Extracted data entries
◇ ◇ ◇ ◇ ◇

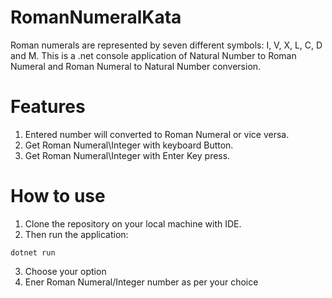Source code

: # RomanNumeralKata

Roman numerals are represented by seven different symbols: I, V, X, L, C, D and M. This is a .net console application of Natural Number to Roman Numeral and Roman Numeral to Natural Number conversion.

# Features

1. Entered number will converted to Roman Numeral or vice versa.
2. Get Roman Numeral\Integer with keyboard Button.
3. Get Roman Numeral\Integer with Enter Key press.


# How to use

1. Clone the repository on your local machine with IDE.
2. Then run the application:
```
dotnet run
```
3. Choose your option
4. Ener Roman Numeral/Integer number as per your choice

◇ ◇ ◇ ◇ ◇

Directions
Take the line holding "1. Entered number" and the lines after it through the end of the entries. Retype them exactly and add nothing.

Response to this exercise
1. Entered number will converted to Roman Numeral or vice versa.
2. Get Roman Numeral\Integer with keyboard Button.
3. Get Roman Numeral\Integer with Enter Key press.


# How to use

1. Clone the repository on your local machine with IDE.
2. Then run the application:
```
dotnet run
```
3. Choose your option
4. Ener Roman Numeral/Integer number as per your choice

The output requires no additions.